Le Collectif Mémoire 60, un groupe dédié à la préservation de la mémoire historique des luttes pour l'indépendance et la réunification du Cameroun, a vivement critiqué une tribune de l'historien Daniel Abwa concernant la crise anglophone. Publiée dans le Cameroon Tribune le 7 février 2017, la tribune d'Abwa qualifiait la crise de « paradoxe », arguant que les Camerounais anglophones revendiquaient à la fois l'indépendance et une dépendance culturelle envers les anciens colonisateurs.
Abwa, figure respectée de l'histoire camerounaise, suggérait que des élites aux « egos surdimensionnés » alimentaient les tensions, alors que la diversité des héritages coloniaux devrait faire du Cameroun un modèle de panafricanisme. Il reconnaissait cependant des lacunes telles que le bilinguisme inachevé et les inégalités entre les cultures anglophone et francophone.
Le Collectif Mémoire 60 rejette cette interprétation, estimant que la crise actuelle découle d'une décolonisation incomplète et de l'exclusion des mouvements nationalistes lors des négociations d'indépendance. Tout en reconnaissant qu'Abwa mentionne le rôle de l'Union des populations du Cameroun (UPC) dans la lutte pour l'indépendance, le Collectif déplore son silence sur les raisons de l'éviction de l'UPC au profit d'Ahmadou Ahidjo, soutenu par la France.
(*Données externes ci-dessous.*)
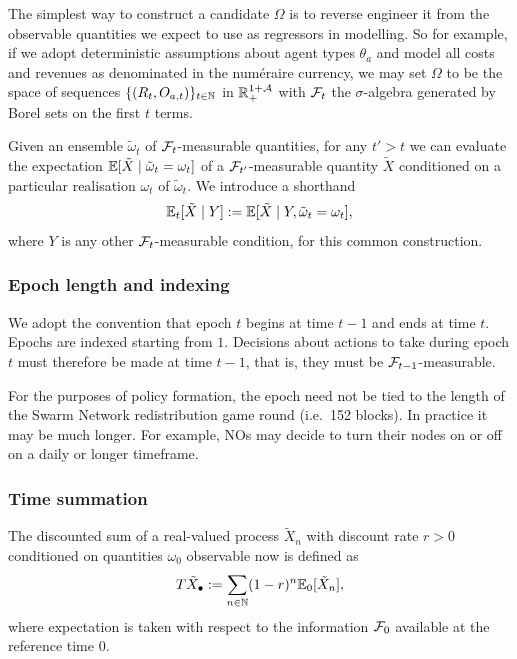 \begin{example}

  The simplest way to construct a candidate $\Omega$ is to reverse engineer it from the observable quantities we expect to use as regressors in modelling.
  So for example, if we adopt deterministic assumptions about agent types $\theta_a$ and model all costs and revenues as denominated in the num\'eraire currency, we may set $\Omega$ to be the space of sequences $\{(R_t,O_{a,t})\}_{t\in\mathbb{N}}$ in $\mathbb{R}_+^{1+\mathcal{A}}$ with $\mathcal{F}_t$ the $\sigma$-algebra generated by Borel sets on the first $t$ terms.

\end{example}

Given an ensemble $\tilde\omega_t$ of $\mathcal{F}_t$-measurable quantities, for any $t'>t$ we can evaluate the expectation $\mathbb{E}[\tilde{X}\mid \tilde\omega_t=\omega_t]$ of a $\mathcal{F}_{t'}$-measurable quantity $\tilde{X}$ conditioned on a particular realisation $\omega_t$ of $\tilde\omega_t$.
%
We introduce a shorthand
\[
  \mathbb{E}_t[\tilde{X}\mid Y] := \mathbb{E}[\tilde{X}\mid Y,\tilde\omega_t=\omega_t],
\]
%
where $Y$ is any other $\mathcal{F}_t$-measurable condition, for this common construction.


\subsubsection{Epoch length and indexing}
%
We adopt the convention that epoch $t$ begins at time $t-1$ and ends at time $t$.
%
Epochs are indexed starting from $1$.
%
Decisions about actions to take during epoch $t$ must therefore be made at time $t-1$, that is, they must be $\mathcal{F}_{t-1}$-measurable.

For the purposes of policy formation, the epoch need not be tied to the length of the Swarm Network redistribution game round (i.e.~152 blocks).
%
In practice it may be much longer.
%
For example, NOs may decide to turn their nodes on or off on a daily or longer timeframe.

\subsubsection{Time summation}
%
The discounted sum of a real-valued process $\tilde{X}_n$ with discount rate $r>0$ conditioned on quantities $\omega_0$ observable now is defined as
\[
  T\tilde{X}_\bullet := \sum_{n\in\mathbb{N}}(1-r)^n\mathbb{E}_0[\tilde{X}_n],
\]
where expectation is taken with respect to the information $\mathcal{F}_0$ available at the reference time $0$.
Le Collectif souligne que la guerre contre les maquis, les fraudes électorales et la marginalisation des nationalistes ont pesé sur la construction de l'État postcolonial, fragilisant l'unité. Une autre source de désaccord concerne un prétendu décret des années 1990, attribué à Paul Biya, qui aurait élevé au rang de héros nationaux à la fois les figures de l'indépendance et les partisans d'une coopération étroite avec l'ancienne puissance coloniale. Le Collectif Mémoire 60 affirme que ce décret est inexistant et qu'il est impossible de mettre sur le même plan les martyrs tels que Ruben Um Nyobè, Félix Moumié et Ernest Ouandié, morts pour l'indépendance, et les dirigeants décédés de mort naturelle.
Le Collectif critique également l'analyse des négociations de Foumban en 1961, soulignant que des leaders anglophones comme John Ngu Foncha avaient initialement soutenu un projet unioniste en lien avec les nationalistes. Leur ralliement à Ahidjo, sous l'influence franco-britannique, aurait transformé un idéal démocratique en un partage de postes, intégrant le Southern Cameroons dans un système dominé par le parti unique dès 1966. Cette « trahison » originelle alimenterait encore le ressentiment actuel. De plus, le « K » de Kamerun, défendu par les nationalistes, ne se référerait pas uniquement à la période allemande, mais à une vision politique d'unité, présente dans l'histoire des partis et des pétitions dès 1919.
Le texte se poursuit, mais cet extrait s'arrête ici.